King: What you feel isn’t relevant Admiral. What you feel isn’t the answer. The question is why are you not answering the questions. Is it an invocation of executive privilege? If there is, then let’s know about it, and if there isn’t answer the questions.

Rogers: I stand by the comments I’ve made. I’m not interested in repeating myself, Sir. And I don’t mean that in a contentious way.

King: Well I do mean it in a contentious way. I don’t understand why you’re not answering our questions. When you were confirmed before the Armed Services Committee you took an oath, do you solemnly swear to give the committee the truth, the full truth and nothing but the truth. You answered yes to that.

Rogers: I do. And I’ve also answered that those conversations were classified. It is not appropriate in an open forum to discuss those classified conversations.

King: What is classified about a conversation about whether or not you should intervene in the FBI investigation?

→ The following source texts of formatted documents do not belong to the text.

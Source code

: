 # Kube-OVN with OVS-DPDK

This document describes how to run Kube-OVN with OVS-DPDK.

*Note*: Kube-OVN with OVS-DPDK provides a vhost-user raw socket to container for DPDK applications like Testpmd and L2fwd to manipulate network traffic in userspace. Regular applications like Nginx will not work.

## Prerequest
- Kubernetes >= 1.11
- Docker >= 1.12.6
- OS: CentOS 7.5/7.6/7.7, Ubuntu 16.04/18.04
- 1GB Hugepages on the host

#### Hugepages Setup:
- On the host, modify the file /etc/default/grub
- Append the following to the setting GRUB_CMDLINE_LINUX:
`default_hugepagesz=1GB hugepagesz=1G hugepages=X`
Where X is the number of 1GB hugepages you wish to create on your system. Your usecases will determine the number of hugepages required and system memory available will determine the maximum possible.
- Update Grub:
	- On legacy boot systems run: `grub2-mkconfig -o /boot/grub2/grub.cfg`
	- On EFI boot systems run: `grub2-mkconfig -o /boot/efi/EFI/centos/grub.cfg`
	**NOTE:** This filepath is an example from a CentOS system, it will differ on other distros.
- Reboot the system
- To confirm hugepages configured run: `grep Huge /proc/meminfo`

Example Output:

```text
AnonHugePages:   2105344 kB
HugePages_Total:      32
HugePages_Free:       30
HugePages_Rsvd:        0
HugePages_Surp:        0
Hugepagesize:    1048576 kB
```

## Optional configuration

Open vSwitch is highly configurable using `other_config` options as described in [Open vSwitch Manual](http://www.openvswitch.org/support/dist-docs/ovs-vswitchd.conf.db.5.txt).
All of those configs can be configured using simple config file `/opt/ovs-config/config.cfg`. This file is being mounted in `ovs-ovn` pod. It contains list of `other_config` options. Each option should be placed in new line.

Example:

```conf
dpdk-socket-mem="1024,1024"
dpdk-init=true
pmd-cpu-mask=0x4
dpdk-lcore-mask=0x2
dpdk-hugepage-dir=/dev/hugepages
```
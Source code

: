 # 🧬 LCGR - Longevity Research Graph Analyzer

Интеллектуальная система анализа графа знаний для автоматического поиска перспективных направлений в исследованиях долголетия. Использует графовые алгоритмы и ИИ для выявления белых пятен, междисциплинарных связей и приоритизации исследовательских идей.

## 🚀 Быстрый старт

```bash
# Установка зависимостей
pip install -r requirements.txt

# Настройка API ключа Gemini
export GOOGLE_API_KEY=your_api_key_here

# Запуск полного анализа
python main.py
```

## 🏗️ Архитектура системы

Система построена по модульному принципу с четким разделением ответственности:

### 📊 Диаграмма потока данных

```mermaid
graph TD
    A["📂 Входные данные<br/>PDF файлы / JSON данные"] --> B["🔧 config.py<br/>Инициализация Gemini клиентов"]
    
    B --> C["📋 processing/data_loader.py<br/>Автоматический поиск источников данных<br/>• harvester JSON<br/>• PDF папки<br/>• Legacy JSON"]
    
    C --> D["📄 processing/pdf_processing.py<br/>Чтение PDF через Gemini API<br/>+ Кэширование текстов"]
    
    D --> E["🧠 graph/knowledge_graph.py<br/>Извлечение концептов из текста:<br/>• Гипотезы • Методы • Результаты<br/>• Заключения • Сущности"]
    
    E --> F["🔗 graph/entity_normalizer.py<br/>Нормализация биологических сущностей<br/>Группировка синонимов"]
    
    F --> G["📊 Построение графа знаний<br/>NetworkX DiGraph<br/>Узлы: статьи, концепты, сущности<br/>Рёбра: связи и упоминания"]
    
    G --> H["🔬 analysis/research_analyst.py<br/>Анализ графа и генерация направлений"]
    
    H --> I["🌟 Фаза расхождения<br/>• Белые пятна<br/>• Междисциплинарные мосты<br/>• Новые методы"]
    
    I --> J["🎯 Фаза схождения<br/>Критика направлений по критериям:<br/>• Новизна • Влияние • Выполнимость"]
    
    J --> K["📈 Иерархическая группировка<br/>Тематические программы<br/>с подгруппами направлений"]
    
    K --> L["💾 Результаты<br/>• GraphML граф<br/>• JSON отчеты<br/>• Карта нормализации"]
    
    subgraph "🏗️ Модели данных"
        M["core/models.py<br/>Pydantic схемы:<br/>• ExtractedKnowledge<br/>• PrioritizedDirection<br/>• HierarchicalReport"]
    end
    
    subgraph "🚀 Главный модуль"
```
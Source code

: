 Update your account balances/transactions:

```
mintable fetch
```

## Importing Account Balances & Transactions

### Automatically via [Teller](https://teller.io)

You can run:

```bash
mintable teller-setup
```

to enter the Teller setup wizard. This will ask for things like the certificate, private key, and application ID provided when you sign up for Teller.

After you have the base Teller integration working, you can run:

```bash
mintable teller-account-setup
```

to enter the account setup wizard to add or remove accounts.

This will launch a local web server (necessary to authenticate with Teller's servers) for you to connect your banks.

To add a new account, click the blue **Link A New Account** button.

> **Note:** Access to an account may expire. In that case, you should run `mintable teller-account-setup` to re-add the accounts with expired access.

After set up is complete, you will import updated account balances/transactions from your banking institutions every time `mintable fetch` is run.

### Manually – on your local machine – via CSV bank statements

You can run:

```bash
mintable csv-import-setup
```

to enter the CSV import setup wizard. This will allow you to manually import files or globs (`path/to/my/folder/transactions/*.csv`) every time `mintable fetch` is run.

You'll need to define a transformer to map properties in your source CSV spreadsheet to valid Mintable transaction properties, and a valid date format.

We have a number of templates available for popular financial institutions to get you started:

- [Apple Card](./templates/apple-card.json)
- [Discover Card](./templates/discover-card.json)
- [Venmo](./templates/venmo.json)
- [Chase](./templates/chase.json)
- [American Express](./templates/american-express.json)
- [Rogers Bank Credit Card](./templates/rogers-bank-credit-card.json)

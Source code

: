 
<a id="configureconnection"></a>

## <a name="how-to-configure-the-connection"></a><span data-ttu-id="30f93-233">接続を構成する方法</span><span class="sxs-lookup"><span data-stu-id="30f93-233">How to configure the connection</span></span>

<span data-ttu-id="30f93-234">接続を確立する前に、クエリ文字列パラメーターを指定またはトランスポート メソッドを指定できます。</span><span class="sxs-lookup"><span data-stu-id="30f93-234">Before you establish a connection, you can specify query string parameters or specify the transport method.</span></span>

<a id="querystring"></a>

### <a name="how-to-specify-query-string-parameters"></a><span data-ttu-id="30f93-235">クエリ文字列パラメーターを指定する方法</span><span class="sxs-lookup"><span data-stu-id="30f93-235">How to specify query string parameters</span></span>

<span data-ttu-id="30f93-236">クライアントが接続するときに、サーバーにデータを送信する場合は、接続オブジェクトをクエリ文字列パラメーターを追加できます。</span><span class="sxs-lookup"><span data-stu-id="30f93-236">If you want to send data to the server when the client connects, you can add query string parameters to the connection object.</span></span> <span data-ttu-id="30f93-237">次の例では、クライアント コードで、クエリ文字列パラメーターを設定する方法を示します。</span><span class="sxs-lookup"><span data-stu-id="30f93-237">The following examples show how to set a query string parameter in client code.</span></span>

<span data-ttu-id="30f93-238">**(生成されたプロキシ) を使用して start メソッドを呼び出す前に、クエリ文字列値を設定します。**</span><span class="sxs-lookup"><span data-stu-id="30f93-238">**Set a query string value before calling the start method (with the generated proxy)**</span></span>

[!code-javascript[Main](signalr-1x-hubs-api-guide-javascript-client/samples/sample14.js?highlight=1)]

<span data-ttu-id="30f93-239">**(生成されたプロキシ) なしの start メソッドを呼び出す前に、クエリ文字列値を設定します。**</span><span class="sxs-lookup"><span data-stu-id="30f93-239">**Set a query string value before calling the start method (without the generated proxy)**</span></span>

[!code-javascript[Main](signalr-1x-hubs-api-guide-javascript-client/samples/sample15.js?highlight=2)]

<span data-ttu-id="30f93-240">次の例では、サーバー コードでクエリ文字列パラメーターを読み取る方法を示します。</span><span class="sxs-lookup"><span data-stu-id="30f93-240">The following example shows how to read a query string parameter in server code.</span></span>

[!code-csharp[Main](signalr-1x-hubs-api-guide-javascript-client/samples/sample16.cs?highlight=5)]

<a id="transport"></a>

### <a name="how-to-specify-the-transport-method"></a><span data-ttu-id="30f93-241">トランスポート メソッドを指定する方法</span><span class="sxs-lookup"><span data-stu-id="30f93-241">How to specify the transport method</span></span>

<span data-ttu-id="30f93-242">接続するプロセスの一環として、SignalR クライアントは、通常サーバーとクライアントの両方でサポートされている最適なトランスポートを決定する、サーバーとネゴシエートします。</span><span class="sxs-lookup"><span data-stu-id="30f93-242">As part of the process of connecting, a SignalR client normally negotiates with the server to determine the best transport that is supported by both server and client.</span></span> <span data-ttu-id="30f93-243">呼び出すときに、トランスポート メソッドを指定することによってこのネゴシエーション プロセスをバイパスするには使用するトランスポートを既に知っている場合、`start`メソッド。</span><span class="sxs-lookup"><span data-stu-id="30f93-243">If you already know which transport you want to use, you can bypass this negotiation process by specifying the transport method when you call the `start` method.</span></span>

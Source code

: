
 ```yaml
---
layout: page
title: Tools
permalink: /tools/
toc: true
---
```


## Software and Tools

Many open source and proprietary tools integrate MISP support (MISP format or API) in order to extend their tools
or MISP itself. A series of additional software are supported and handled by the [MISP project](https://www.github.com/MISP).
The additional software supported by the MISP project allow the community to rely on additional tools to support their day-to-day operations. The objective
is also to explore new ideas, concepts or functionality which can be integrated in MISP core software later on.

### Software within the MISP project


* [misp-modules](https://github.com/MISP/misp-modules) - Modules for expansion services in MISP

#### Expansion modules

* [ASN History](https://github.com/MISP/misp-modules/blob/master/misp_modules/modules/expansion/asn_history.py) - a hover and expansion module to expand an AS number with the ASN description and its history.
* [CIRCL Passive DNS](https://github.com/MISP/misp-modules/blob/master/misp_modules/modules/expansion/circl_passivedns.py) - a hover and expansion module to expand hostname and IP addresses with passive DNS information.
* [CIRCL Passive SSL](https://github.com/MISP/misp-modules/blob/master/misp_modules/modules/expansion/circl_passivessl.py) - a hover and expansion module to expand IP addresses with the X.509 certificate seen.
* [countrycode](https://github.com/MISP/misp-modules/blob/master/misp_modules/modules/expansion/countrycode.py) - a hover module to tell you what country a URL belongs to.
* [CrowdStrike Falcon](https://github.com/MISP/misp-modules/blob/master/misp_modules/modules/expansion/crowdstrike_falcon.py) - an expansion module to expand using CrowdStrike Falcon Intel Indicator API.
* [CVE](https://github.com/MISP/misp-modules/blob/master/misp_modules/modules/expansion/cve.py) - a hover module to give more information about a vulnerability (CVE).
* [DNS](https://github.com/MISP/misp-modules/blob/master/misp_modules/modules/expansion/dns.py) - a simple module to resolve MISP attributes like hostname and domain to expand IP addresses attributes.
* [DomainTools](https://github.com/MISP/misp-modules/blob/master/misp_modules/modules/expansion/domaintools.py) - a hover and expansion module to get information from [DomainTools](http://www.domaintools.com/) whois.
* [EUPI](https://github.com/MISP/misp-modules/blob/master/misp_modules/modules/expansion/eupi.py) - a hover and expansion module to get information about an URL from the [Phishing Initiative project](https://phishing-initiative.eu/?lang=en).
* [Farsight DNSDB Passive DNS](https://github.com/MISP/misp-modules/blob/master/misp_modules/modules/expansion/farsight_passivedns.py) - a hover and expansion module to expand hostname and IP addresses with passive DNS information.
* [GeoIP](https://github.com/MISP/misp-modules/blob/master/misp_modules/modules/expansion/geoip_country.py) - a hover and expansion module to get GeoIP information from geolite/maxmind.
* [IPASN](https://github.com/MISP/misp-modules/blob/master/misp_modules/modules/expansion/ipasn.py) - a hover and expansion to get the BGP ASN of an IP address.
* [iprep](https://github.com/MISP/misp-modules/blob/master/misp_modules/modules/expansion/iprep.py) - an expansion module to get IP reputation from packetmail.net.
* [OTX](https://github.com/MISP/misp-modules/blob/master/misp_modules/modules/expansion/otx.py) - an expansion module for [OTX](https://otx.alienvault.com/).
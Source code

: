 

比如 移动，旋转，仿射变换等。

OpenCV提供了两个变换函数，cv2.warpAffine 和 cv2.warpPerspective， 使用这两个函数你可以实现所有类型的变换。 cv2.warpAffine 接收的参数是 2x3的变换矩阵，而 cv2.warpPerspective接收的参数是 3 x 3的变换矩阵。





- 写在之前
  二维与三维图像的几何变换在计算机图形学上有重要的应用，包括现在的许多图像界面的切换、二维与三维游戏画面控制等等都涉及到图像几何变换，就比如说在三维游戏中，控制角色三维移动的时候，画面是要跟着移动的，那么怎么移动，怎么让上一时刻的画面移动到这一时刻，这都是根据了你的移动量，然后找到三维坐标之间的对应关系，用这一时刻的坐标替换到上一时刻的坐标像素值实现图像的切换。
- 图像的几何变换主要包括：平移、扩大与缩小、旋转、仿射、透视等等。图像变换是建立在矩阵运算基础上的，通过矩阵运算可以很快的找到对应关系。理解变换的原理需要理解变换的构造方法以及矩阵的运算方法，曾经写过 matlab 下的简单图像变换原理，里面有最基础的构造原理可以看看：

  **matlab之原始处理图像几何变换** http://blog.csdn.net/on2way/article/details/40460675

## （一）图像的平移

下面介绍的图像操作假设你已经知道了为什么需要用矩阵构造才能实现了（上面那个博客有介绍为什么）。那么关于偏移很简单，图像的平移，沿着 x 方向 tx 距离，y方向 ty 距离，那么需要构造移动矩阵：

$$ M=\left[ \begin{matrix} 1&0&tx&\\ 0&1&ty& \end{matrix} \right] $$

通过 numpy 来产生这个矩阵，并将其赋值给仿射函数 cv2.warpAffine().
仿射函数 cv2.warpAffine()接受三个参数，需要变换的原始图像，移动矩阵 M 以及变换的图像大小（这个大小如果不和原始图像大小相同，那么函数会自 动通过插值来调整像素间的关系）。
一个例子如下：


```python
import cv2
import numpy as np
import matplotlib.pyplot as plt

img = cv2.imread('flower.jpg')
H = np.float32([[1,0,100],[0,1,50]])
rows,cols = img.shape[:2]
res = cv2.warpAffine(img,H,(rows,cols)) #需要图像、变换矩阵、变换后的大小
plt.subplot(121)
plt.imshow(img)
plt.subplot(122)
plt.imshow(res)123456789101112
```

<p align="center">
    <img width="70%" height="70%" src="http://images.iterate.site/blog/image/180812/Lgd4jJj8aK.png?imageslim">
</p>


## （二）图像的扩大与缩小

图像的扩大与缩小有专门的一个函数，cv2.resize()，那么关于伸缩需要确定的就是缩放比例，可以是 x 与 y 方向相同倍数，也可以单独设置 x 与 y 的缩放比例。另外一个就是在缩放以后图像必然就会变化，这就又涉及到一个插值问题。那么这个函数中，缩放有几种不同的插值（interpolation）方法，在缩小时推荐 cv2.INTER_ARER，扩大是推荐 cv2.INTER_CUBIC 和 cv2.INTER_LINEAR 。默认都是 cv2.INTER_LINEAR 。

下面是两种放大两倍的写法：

Rogers: Sir I stand by my previous comments.

King: Mr. Coats? Same series of questions. What’s the basis for your refusal to answer these questions today?

Coats: The basis is what I’ve previously explained, I do not believe it is appropriate for me to–

King: What’s the basis? I’m not satisfied with I do not believe it is appropriate or I do not feel I should answer. I want to understand a legal basis. You swore that oath to tell us the truth, the whole truth, and nothing but the truth, and today you are refusing to do so. What is the legal basis for your refusal to testify to this committee?

Coats: I’m not sure I have a legal basis.

In other words, these men admit they had no legal basis (they’re not classified, no matter what Rogers claimed) to dodge the Committee’s question. But nevertheless they’re invoking things like their feelings to avoid testifying.

Clearly, the White House is playing a game here, invoking loyalty rather than law to compel silence from its top officials.

Kasowitz’ claims are, on their face, bogus. But taken in conjunction with the dodges from Coats and Rogers, they’re all the more problematic.